Measurements of colloidal forces at deformable interfaces (compared to rigid systems) are complicated by deformation of the interfaces making both measurement and interpretation more difficult, although understanding the colloidal forces at a liquid-liquid and liquid-gas interface is relevant to many industrial processes. Atomic Force Microscopy (AFM) measurements between a rigid probe and a deformable interface have become commonplace, yet interpretation of the data is not straightforward due to the deformation. A semianalytic model was developed to predict the behavior of this type of AFM force measurement. The results of the theory demonstrate that analysis techniques for rigid systems are not valid for deformable cases.; A method for extracting quantitative data from an AFM measurement was developed using the above model, where planar interaction energy per unit area was deconvoluted from the AFM force measurement without any prior knowledge of the interaction energy. Interaction energies extracted from measurements with an anionic surfactant absorbed at the oil water interface compared favorably to theoretical predictions for van der Waals and electrostatic force models. The experimental results indicated that local surface tension changes or local charge rearrangement of the surfactant occur during the force measurement. Electrostatic forces and steric forces were observed in interaction energies extracted from measurements with a tri-block copolymer (Pluronic F-108) absorbed at both interfaces in the presence of an inorganic salt.
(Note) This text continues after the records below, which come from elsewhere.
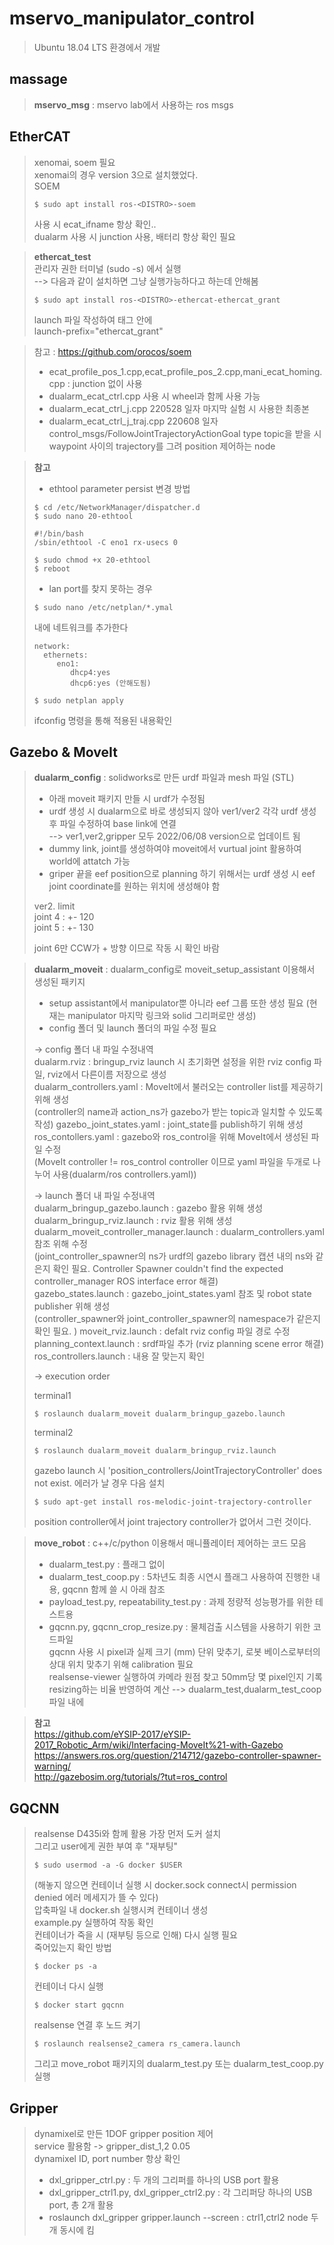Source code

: # mservo_manipulator_control
   
> Ubuntu 18.04 LTS 환경에서 개발   
   
## massage   
> **mservo_msg** : mservo lab에서 사용하는 ros msgs   

## EtherCAT   
> xenomai, soem 필요   
> xenomai의 경우 version 3으로 설치했었다.  
> SOEM   
> ```   
> $ sudo apt install ros-<DISTRO>-soem   
> ```   
> 사용 시 ecat_ifname 항상 확인..   
> dualarm 사용 시 junction 사용, 배터리 항상 확인 필요
   
> **ethercat_test**   
> 관리자 권한 터미널  (sudo -s) 에서 실행   
>   --> 다음과 같이 설치하면 그냥 실행가능하다고 하는데 안해봄   
>   ```
>   $ sudo apt install ros-<DISTRO>-ethercat-ethercat_grant   
>   ```   
>   launch 파일 작성하여 <node> 태그 안에   
>    launch-prefix="ethercat_grant"   
      
>   참고 : https://github.com/orocos/soem   
> - ecat_profile_pos_1.cpp,ecat_profile_pos_2.cpp,mani_ecat_homing.cpp : junction 없이 사용
> - dualarm_ecat_ctrl.cpp 사용 시 wheel과 함께 사용 가능   
> - dualarm_ecat_ctrl_j.cpp 220528 일자 마지막 실험 시 사용한 최종본   
> - dualarm_ecat_ctrl_j_traj.cpp 220608 일자 control_msgs/FollowJointTrajectoryActionGoal type topic을 받을 시 waypoint 사이의 trajectory를 그려 position 제어하는 node   
     
> **참고**    
> * ethtool parameter persist 변경 방법       
> ```    
> $ cd /etc/NetworkManager/dispatcher.d    
> $ sudo nano 20-ethtool    
> ```    
> ```    
> #!/bin/bash    
> /sbin/ethtool -C eno1 rx-usecs 0    
> ```    
> ```      
> $ sudo chmod +x 20-ethtool    
> $ reboot    
> ```    
> * lan port를 찾지 못하는 경우
> ```
> $ sudo nano /etc/netplan/*.ymal    
> ```    
> 내에 네트워크를 추가한다    
> ```    
> network:    
>   ethernets:    
>      eno1:    
>         dhcp4:yes    
>         dhcp6:yes (안해도됨)    
> ```    
> ```    
> $ sudo netplan apply        
> ```    
> ifconfig 명령을 통해 적용된 내용확인   
   

## Gazebo & MoveIt   
   
> **dualarm_config** : solidworks로 만든 urdf 파일과 mesh 파일 (STL)   
>
> * 아래 moveit 패키지 만들 시 urdf가 수정됨
> * urdf 생성 시 dualarm으로 바로 생성되지 않아 ver1/ver2 각각 urdf 생성 후 파일 수정하여 base link에 연결   
>    --> ver1,ver2,gripper 모두 2022/06/08 version으로 업데이트 됨   
> * dummy link, joint를 생성하여야 moveit에서 vurtual joint 활용하여 world에 attatch 가능   
> * griper 끝을 eef position으로 planning 하기 위해서는 urdf 생성 시 eef joint coordinate를 원하는 위치에 생성해야 함   
>
>     
> ver2. limit   
> joint 4 : +- 120   
> joint 5 : +- 130   
>
> joint 6만 CCW가 + 방향 이므로 작동 시 확인 바람   
   
   
> **dualarm_moveit** : dualarm_config로 moveit_setup_assistant 이용해서 생성된 패키지   
>   
> * setup assistant에서 manipulator뿐 아니라 eef 그룹 또한 생성 필요 (현재는 manipulator 마지막 링크와 solid 그리퍼로만 생성)   
> * config 폴더 및 launch 폴더의 파일 수정 필요   
>   
> -> config 폴더 내 파일 수정내역   
> dualarm.rviz : bringup_rviz launch 시 초기화면 설정을 위한 rviz config 파일, rviz에서 다른이름 저장으로 생성   
> dualarm_controllers.yaml : MoveIt에서 불러오는 controller list를 제공하기 위해 생성   
> (controller의 name과 action_ns가 gazebo가 받는 topic과 일치할 수 있도록 작성)
> gazebo_joint_states.yaml : joint_state를 publish하기 위해 생성   
> ros_contollers.yaml : gazebo와 ros_control을 위해 MoveIt에서 생성된 파일 수정   
> (MoveIt controller != ros_control controller 이므로 yaml 파일을 두개로 나누어 사용(dualarm/ros controllers.yaml))   
>   
> -> launch 폴더 내 파일 수정내역   
> dualarm_bringup_gazebo.launch : gazebo 활용 위해 생성   
> dualarm_bringup_rviz.launch : rviz 활용 위해 생성   
> dualarm_moveit_controller_manager.launch : dualarm_controllers.yaml 참조 위해 수정  
> (joint_controller_spawner의 ns가 urdf의 gazebo library 캡션 내의 ns와 같은지 확인 필요. Controller Spawner couldn't find the expected controller_manager ROS interface error 해결)   
> gazebo_states.launch : gazebo_joint_states.yaml 참조 및 robot state publisher 위해 생성   
>  (controller_spawner와 joint_controller_spawner의 namespace가 같은지 확인 필요. )
> moveit_rviz.launch : defalt rviz config 파일 경로 수정   
> planning_context.launch : srdf파일 추가 (rviz planning scene error 해결)   
> ros_controllers.launch : 내용 잘 맞는지 확인
>   
> -> execution order
>   
> terminal1   
> ```
> $ roslaunch dualarm_moveit dualarm_bringup_gazebo.launch   
> ```
> terminal2   
> ```
> $ roslaunch dualarm_moveit dualarm_bringup_rviz.launch   
> ```   
> gazebo launch 시 'position_controllers/JointTrajectoryController' does not exist. 에러가 날 경우 다음 설치   
> ```   
> $ sudo apt-get install ros-melodic-joint-trajectory-controller   
> ```   
> position controller에서 joint trajectory controller가 없어서 그런 것이다.   
   

 
   
> **move_robot** : c++/c/python 이용해서 매니퓰레이터 제어하는 코드 모음  
> - dualarm_test.py : 플래그 없이   
> - dualarm_test_coop.py : 5차년도 최종 시연시 플래그 사용하여 진행한 내용, gqcnn 함께 쓸 시 아래 참조   
> - payload_test.py, repeatability_test.py : 과제 정량적 성능평가를 위한 테스트용   
> - gqcnn.py, gqcnn_crop_resize.py : 물체검출 시스템을 사용하기 위한 코드파일   
>    gqcnn 사용 시 pixel과 실제 크기 (mm) 단위 맞추기, 로봇 베이스로부터의 상대 위치 맞추기 위해 calibration 필요   
>    realsense-viewer 실행하여 카메라 원점 찾고 50mm당 몇 pixel인지 기록   
>    resizing하는 비율 반영하여 계산 --> dualarm_test,dualarm_test_coop 파일 내에 
      

> **참고**   
>   https://github.com/eYSIP-2017/eYSIP-2017_Robotic_Arm/wiki/Interfacing-MoveIt%21-with-Gazebo    
>   https://answers.ros.org/question/214712/gazebo-controller-spawner-warning/    
>   http://gazebosim.org/tutorials/?tut=ros_control

## GQCNN  
   
> realsense D435i와 함께 활용
> 가장 먼저 도커 설치   
> 그리고 user에게 권한 부여 후 "재부팅"   
> ```   
> $ sudo usermod -a -G docker $USER   
> ```   
> (해놓지 않으면 컨테이너 실행 시 docker.sock connect시 permission denied 에러 메세지가 뜰 수 있다)   
> 압축파일 내 docker.sh 실행시켜 컨테이너 생성  
> example.py 실행하여 작동 확인   
> 컨테이너가 죽을 시 (재부팅 등으로 인해) 다시 실행 필요   
> 죽어있는지 확인 방법   
> ```   
> $ docker ps -a   
> ```   
> 컨테이너 다시 실행   
> ```   
> $ docker start gqcnn   
> ```   
> realsense 연결 후 노드 켜기   
> ```   
> $ roslaunch realsense2_camera rs_camera.launch   
> ```   
> 그리고 move_robot 패키지의 dualarm_test.py 또는 dualarm_test_coop.py 실행   


## Gripper  
   
> dynamixel로 만든 1DOF gripper position 제어     
> service 활용함 -> gripper_dist_1,2 0.05   
> dynamixel ID, port number 항상 확인    
>     
> * dxl_gripper_ctrl.py : 두 개의 그리퍼를 하나의 USB port 활용    
> * dxl_gripper_ctrl1.py, dxl_gripper_ctrl2.py : 각 그리퍼당 하나의 USB port, 총 2개 활용    
> * roslaunch dxl_gripper gripper.launch --screen : ctrl1,ctrl2 node 두개 동시에 킴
The decay lengths of the electrostatic force indicated that the oil-water interface was not charged, consistent with a nonionic polymer absorbed at the oil-water interface.; An existing Total Internal Reflection Microscopy (TIRM) fluid cell was modified to measure the interaction energy of an oil droplet levitated below a flat silica plate. Methods to improve the experiment to minimize noise, which obscured most quantitative analyses on the data, were discussed.; A novel method to account for the effects of surface roughness on van der Waals force predictions using Lifshitz theory was developed. The model behavior was probed at contact by variation of the type of surface roughness and at larger separations by comparison to previously published TIRM measurements of retarded van der Waals forces between a sphere and plate.